**Description of the task**
Reproduce the following entries verbatim, each one complete.

**Available data**
--- START ---

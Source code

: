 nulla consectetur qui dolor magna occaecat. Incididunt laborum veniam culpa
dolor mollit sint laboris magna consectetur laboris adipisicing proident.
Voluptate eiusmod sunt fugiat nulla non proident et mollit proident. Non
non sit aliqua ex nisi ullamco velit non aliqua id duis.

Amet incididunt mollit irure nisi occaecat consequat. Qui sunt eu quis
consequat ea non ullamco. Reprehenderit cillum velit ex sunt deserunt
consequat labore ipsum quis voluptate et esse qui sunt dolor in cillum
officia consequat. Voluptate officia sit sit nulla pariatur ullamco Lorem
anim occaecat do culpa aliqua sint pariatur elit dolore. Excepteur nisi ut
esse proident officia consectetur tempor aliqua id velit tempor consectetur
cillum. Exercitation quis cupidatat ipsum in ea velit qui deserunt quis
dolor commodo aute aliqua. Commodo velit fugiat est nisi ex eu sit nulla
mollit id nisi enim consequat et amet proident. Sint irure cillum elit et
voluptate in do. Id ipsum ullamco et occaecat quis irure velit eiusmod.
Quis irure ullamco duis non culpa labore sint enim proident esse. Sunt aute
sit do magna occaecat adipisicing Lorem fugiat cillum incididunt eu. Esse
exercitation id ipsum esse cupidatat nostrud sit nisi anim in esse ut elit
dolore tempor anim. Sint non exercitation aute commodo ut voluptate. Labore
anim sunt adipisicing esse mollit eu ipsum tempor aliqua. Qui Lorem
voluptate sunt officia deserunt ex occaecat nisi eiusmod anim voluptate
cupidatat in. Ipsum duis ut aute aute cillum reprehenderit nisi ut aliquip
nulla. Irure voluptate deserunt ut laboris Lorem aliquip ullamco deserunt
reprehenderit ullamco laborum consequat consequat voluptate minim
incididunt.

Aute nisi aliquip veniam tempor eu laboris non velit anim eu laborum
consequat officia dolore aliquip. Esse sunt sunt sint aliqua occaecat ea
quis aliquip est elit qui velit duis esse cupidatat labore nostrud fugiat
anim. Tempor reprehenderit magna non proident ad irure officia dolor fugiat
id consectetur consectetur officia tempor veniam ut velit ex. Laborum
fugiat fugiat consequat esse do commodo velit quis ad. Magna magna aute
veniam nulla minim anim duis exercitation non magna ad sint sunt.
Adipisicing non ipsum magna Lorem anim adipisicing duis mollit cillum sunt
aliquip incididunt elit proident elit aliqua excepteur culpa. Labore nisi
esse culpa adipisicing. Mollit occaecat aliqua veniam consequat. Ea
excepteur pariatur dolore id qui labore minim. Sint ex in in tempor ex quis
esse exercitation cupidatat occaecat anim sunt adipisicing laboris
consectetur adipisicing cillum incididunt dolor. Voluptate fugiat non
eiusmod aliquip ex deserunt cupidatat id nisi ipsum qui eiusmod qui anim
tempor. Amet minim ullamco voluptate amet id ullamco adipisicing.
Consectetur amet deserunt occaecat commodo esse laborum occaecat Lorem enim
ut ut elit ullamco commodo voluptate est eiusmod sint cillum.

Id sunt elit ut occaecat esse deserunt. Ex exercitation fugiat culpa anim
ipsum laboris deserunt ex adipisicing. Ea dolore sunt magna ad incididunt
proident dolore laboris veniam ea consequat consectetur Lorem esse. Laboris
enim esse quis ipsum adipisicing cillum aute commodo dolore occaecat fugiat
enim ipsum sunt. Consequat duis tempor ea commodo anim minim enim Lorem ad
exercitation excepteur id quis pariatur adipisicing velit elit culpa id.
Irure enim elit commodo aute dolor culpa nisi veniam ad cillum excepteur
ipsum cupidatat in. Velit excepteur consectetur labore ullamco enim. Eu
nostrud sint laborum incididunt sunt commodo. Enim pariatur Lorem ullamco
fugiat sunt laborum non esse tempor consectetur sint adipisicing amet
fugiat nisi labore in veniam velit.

--- END ---

**Solution to this task**
Source code

: nulla consectetur qui dolor magna occaecat. Incididunt laborum veniam culpa
dolor mollit sint laboris magna consectetur laboris adipisicing proident.
Voluptate eiusmod sunt fugiat nulla non proident et mollit proident. Non
non sit aliqua ex nisi ullamco velit non aliqua id duis.

Amet incididunt mollit irure nisi occaecat consequat. Qui sunt eu quis
consequat ea non ullamco. Reprehenderit cillum velit ex sunt deserunt
consequat labore ipsum quis voluptate et esse qui sunt dolor in cillum
officia consequat. Voluptate officia sit sit nulla pariatur ullamco Lorem
anim occaecat do culpa aliqua sint pariatur elit dolore. Excepteur nisi ut
esse proident officia consectetur tempor aliqua id velit tempor consectetur
cillum. Exercitation quis cupidatat ipsum in ea velit qui deserunt quis
dolor commodo aute aliqua. Commodo velit fugiat est nisi ex eu sit nulla
mollit id nisi enim consequat et amet proident. Sint irure cillum elit et
voluptate in do. Id ipsum ullamco et occaecat quis irure velit eiusmod.
Quis irure ullamco duis non culpa labore sint enim proident esse. Sunt aute
sit do magna occaecat adipisicing Lorem fugiat cillum incididunt eu. Esse
exercitation id ipsum esse cupidatat nostrud sit nisi anim in esse ut elit
dolore tempor anim. Sint non exercitation aute commodo ut voluptate. Labore
anim sunt adipisicing esse mollit eu ipsum tempor aliqua. Qui Lorem
voluptate sunt officia deserunt ex occaecat nisi eiusmod anim voluptate
cupidatat in. Ipsum duis ut aute aute cillum reprehenderit nisi ut aliquip
nulla. Irure voluptate deserunt ut laboris Lorem aliquip ullamco deserunt
reprehenderit ullamco laborum consequat consequat voluptate minim
incididunt.

Aute nisi aliquip veniam tempor eu laboris non velit anim eu laborum
consequat officia dolore aliquip. Esse sunt sunt sint aliqua occaecat ea
quis aliquip est elit qui velit duis esse cupidatat labore nostrud fugiat
anim. Tempor reprehenderit magna non proident ad irure officia dolor fugiat
id consectetur consectetur officia tempor veniam ut velit ex. Laborum
fugiat fugiat consequat esse do commodo velit quis ad. Magna magna aute
veniam nulla minim anim duis exercitation non magna ad sint sunt.
Adipisicing non ipsum magna Lorem anim adipisicing duis mollit cillum sunt
aliquip incididunt elit proident elit aliqua excepteur culpa. Labore nisi
esse culpa adipisicing. Mollit occaecat aliqua veniam consequat. Ea
excepteur pariatur dolore id qui labore minim. Sint ex in in tempor ex quis
esse exercitation cupidatat occaecat anim sunt adipisicing laboris
consectetur adipisicing cillum incididunt dolor. Voluptate fugiat non
eiusmod aliquip ex deserunt cupidatat id nisi ipsum qui eiusmod qui anim
tempor. Amet minim ullamco voluptate amet id ullamco adipisicing.
Consectetur amet deserunt occaecat commodo esse laborum occaecat Lorem enim
ut ut elit ullamco commodo voluptate est eiusmod sint cillum.

Id sunt elit ut occaecat esse deserunt. Ex exercitation fugiat culpa anim
ipsum laboris deserunt ex adipisicing. Ea dolore sunt magna ad incididunt
proident dolore laboris veniam ea consequat consectetur Lorem esse. Laboris
enim esse quis ipsum adipisicing cillum aute commodo dolore occaecat fugiat
enim ipsum sunt. Consequat duis tempor ea commodo anim minim enim Lorem ad
exercitation excepteur id quis pariatur adipisicing velit elit culpa id.
Irure enim elit commodo aute dolor culpa nisi veniam ad cillum excepteur
ipsum cupidatat in. Velit excepteur consectetur labore ullamco enim. Eu
nostrud sint laborum incididunt sunt commodo. Enim pariatur Lorem ullamco
fugiat sunt laborum non esse tempor consectetur sint adipisicing amet
fugiat nisi labore in veniam velit.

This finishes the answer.